[Date Prev][Date Next][Thread Prev][Thread Next][Date Index][Thread Index]
Re: [Qemu-devel] [PATCH 10/15] s390-bios: Support for running format-0/1
From: |
Jason J. Herne |
Subject: |
Re: [Qemu-devel] [PATCH 10/15] s390-bios: Support for running format-0/1 channel programs |
Date: |
Mon, 7 Jan 2019 14:02:45 -0500 |
User-agent: |
Mozilla/5.0 (X11; Linux x86_64; rv:60.0) Gecko/20100101 Thunderbird/60.2.1 |
On 12/13/18 12:21 PM, Cornelia Huck wrote:
On Wed, 12 Dec 2018 09:11:13 -0500
"Jason J. Herne" <address@hidden> wrote:
Add struct for format-0 ccws. Support executing format-0 channel
programs and waiting for their completion before continuing execution.

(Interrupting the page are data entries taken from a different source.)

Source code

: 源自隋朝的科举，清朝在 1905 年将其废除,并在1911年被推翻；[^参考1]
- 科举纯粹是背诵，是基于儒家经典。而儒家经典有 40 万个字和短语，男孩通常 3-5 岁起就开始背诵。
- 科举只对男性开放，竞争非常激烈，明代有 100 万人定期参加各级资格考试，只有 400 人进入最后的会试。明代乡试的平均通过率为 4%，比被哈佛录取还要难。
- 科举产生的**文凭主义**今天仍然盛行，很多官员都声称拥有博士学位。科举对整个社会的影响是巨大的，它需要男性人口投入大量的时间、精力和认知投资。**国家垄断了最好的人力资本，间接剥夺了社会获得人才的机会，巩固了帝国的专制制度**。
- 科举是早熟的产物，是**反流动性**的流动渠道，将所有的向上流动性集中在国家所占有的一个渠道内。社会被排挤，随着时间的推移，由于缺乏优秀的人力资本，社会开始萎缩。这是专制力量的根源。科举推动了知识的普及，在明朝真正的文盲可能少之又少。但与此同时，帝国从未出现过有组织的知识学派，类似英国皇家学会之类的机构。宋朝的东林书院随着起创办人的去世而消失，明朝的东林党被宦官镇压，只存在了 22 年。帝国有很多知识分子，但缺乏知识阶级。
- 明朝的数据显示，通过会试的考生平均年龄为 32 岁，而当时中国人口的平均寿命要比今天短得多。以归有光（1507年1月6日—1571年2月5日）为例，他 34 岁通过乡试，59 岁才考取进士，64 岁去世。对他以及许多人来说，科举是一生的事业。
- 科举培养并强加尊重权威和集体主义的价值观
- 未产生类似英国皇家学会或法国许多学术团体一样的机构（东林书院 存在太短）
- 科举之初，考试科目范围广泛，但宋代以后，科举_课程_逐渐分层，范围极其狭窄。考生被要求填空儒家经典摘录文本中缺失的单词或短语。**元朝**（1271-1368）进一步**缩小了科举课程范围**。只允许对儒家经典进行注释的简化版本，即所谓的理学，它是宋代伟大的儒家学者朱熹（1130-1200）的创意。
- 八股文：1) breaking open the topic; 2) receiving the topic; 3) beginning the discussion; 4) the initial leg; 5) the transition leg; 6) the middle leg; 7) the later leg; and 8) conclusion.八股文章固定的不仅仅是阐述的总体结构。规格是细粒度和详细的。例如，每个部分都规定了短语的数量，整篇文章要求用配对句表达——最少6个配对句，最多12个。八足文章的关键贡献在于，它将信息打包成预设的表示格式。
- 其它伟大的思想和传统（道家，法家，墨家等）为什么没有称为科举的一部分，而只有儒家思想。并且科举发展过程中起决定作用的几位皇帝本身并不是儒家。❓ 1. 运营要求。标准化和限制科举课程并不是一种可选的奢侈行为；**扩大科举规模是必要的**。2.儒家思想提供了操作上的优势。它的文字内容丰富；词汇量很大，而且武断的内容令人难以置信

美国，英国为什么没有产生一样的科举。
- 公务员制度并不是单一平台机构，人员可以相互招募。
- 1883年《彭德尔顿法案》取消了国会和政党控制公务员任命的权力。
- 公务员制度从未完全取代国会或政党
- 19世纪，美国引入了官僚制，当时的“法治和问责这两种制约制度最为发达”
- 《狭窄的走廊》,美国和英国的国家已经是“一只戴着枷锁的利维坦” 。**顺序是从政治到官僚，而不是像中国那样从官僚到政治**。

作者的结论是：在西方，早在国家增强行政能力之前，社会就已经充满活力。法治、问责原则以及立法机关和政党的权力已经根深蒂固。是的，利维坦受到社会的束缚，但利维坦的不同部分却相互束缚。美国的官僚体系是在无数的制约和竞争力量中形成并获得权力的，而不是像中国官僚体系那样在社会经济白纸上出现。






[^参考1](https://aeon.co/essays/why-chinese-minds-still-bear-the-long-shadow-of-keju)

This will be used for real dasd ipl.
Add cu_type() to channel io library. This will be used to query control
unit type which is used to determine if we are booting a virtio device or a
real dasd device.
Signed-off-by: Jason J. Herne <address@hidden>
---
pc-bios/s390-ccw/cio.c | 108 ++++++++++++++++++++++++++++++++++++++
pc-bios/s390-ccw/cio.h | 124 ++++++++++++++++++++++++++++++++++++++++++--
pc-bios/s390-ccw/s390-ccw.h | 1 +
pc-bios/s390-ccw/start.S | 33 +++++++++++-
4 files changed, 261 insertions(+), 5 deletions(-)
(...)
+static bool irb_error(Irb *irb)
+{
+ /* We have to ignore Incorrect Length (cstat == 0x40) indicators because
+ * real devices expect a 24 byte SenseID buffer, and virtio devices expect
+ * a much larger buffer. Neither device type can tolerate a buffer size
+ * different from what they expect so they set this indicator.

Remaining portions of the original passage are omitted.